● **TASK DESCRIPTION**:
Print every line of the data word for word.

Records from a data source

>>

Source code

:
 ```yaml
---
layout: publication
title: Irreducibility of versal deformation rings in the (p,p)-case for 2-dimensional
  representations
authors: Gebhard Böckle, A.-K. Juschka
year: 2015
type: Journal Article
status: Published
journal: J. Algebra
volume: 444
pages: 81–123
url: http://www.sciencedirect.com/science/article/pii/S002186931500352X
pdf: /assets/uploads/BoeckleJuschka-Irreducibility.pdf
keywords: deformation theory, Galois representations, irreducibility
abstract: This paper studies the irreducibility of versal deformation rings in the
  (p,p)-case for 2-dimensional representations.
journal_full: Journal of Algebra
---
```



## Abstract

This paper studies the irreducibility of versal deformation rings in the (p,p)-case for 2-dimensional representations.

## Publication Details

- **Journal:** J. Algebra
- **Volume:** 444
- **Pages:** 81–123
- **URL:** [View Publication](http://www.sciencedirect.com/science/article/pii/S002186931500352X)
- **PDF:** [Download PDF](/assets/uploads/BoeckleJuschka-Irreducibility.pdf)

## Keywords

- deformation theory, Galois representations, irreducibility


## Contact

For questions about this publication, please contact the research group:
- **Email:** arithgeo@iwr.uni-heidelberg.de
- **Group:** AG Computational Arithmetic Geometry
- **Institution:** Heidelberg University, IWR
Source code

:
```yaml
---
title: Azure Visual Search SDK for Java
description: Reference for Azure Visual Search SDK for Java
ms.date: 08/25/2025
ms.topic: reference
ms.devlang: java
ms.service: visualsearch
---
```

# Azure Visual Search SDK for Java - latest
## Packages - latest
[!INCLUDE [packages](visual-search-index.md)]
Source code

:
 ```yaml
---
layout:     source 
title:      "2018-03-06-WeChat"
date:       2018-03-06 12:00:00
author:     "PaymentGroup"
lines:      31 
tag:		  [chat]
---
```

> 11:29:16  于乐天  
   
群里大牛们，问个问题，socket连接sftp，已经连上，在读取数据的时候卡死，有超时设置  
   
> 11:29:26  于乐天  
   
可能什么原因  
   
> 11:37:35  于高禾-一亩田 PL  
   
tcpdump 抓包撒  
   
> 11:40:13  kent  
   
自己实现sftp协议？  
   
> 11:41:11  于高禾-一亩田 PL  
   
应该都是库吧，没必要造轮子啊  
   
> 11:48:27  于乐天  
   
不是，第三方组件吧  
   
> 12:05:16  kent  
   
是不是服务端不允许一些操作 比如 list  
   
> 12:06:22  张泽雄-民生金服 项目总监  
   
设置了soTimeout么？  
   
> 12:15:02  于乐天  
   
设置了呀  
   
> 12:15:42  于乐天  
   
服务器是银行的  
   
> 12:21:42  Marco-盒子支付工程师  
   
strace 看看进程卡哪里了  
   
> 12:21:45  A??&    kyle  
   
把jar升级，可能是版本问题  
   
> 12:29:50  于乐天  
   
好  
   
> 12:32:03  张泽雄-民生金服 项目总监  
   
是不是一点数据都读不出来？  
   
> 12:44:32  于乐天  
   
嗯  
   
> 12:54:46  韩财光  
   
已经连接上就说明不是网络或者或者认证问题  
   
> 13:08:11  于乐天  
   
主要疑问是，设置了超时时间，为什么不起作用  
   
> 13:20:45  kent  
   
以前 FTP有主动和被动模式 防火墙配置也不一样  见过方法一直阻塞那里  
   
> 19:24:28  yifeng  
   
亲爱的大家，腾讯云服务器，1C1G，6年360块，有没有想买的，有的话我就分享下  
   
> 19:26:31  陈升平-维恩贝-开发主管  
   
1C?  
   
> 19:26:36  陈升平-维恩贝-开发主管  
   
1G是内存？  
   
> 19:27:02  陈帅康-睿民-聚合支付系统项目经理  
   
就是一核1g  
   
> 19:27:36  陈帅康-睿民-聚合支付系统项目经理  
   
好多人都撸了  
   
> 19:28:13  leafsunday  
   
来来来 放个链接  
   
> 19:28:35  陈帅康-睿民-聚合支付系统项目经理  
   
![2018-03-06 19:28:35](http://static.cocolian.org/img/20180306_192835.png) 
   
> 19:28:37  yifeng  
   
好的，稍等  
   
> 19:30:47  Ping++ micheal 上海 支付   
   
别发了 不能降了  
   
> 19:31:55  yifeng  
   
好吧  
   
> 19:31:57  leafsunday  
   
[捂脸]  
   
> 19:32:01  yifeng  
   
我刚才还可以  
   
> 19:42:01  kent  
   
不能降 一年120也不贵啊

<<

● **ANSWER TO THE PROBLEM**:
Source code

:
 ```yaml
---
layout: publication
title: Irreducibility of versal deformation rings in the (p,p)-case for 2-dimensional
  representations
authors: Gebhard Böckle, A.-K. Juschka
year: 2015
type: Journal Article
status: Published
journal: J. Algebra
volume: 444
pages: 81–123
url: http://www.sciencedirect.com/science/article/pii/S002186931500352X
pdf: /assets/uploads/BoeckleJuschka-Irreducibility.pdf
keywords: deformation theory, Galois representations, irreducibility
abstract: This paper studies the irreducibility of versal deformation rings in the
  (p,p)-case for 2-dimensional representations.
journal_full: Journal of Algebra
---
```



## Abstract

This paper studies the irreducibility of versal deformation rings in the (p,p)-case for 2-dimensional representations.

## Publication Details

- **Journal:** J. Algebra
- **Volume:** 444
- **Pages:** 81–123
- **URL:** [View Publication](http://www.sciencedirect.com/science/article/pii/S002186931500352X)
- **PDF:** [Download PDF](/assets/uploads/BoeckleJuschka-Irreducibility.pdf)

## Keywords

- deformation theory, Galois representations, irreducibility


## Contact

For questions about this publication, please contact the research group:
- **Email:** arithgeo@iwr.uni-heidelberg.de
- **Group:** AG Computational Arithmetic Geometry
- **Institution:** Heidelberg University, IWR
Source code

:
```yaml
---
title: Azure Visual Search SDK for Java
description: Reference for Azure Visual Search SDK for Java
ms.date: 08/25/2025
ms.topic: reference
ms.devlang: java
ms.service: visualsearch
---
```

# Azure Visual Search SDK for Java - latest
## Packages - latest
[!INCLUDE [packages](visual-search-index.md)]
Source code

:
 ```yaml
---
layout:     source 
title:      "2018-03-06-WeChat"
date:       2018-03-06 12:00:00
author:     "PaymentGroup"
lines:      31 
tag:		  [chat]
---
```

> 11:29:16  于乐天  
   
群里大牛们，问个问题，socket连接sftp，已经连上，在读取数据的时候卡死，有超时设置  
   
> 11:29:26  于乐天  
   
可能什么原因  
   
> 11:37:35  于高禾-一亩田 PL  
   
tcpdump 抓包撒  
   
> 11:40:13  kent  
   
自己实现sftp协议？  
   
> 11:41:11  于高禾-一亩田 PL  
   
应该都是库吧，没必要造轮子啊  
   
> 11:48:27  于乐天  
   
不是，第三方组件吧  
   
> 12:05:16  kent  
   
是不是服务端不允许一些操作 比如 list  
   
> 12:06:22  张泽雄-民生金服 项目总监  
   
设置了soTimeout么？  
   
> 12:15:02  于乐天  
   
设置了呀  
   
> 12:15:42  于乐天  
   
服务器是银行的  
   
> 12:21:42  Marco-盒子支付工程师  
   
strace 看看进程卡哪里了  
   
> 12:21:45  A??&    kyle  
   
把jar升级，可能是版本问题  
   
> 12:29:50  于乐天  
   
好  
   
> 12:32:03  张泽雄-民生金服 项目总监  
   
是不是一点数据都读不出来？  
   
> 12:44:32  于乐天  
   
嗯  
   
> 12:54:46  韩财光  
   
已经连接上就说明不是网络或者或者认证问题  
   
> 13:08:11  于乐天  
   
主要疑问是，设置了超时时间，为什么不起作用  
   
> 13:20:45  kent  
   
以前 FTP有主动和被动模式 防火墙配置也不一样  见过方法一直阻塞那里  
   
> 19:24:28  yifeng  
   
亲爱的大家，腾讯云服务器，1C1G，6年360块，有没有想买的，有的话我就分享下  
   
> 19:26:31  陈升平-维恩贝-开发主管  
   
1C?  
   
> 19:26:36  陈升平-维恩贝-开发主管  
   
1G是内存？  
   
> 19:27:02  陈帅康-睿民-聚合支付系统项目经理  
   
就是一核1g  
   
> 19:27:36  陈帅康-睿民-聚合支付系统项目经理  
   
好多人都撸了  
   
> 19:28:13  leafsunday  
   
来来来 放个链接  
   
> 19:28:35  陈帅康-睿民-聚合支付系统项目经理  
   
![2018-03-06 19:28:35](http://static.cocolian.org/img/20180306_192835.png) 
   
> 19:28:37  yifeng  
   
好的，稍等  
   
> 19:30:47  Ping++ micheal 上海 支付   
   
别发了 不能降了  
   
> 19:31:55  yifeng  
   
好吧  
   
> 19:31:57  leafsunday  
   
[捂脸]  
   
> 19:32:01  yifeng  
   
我刚才还可以  
   
> 19:42:01  kent  
   
不能降 一年120也不贵啊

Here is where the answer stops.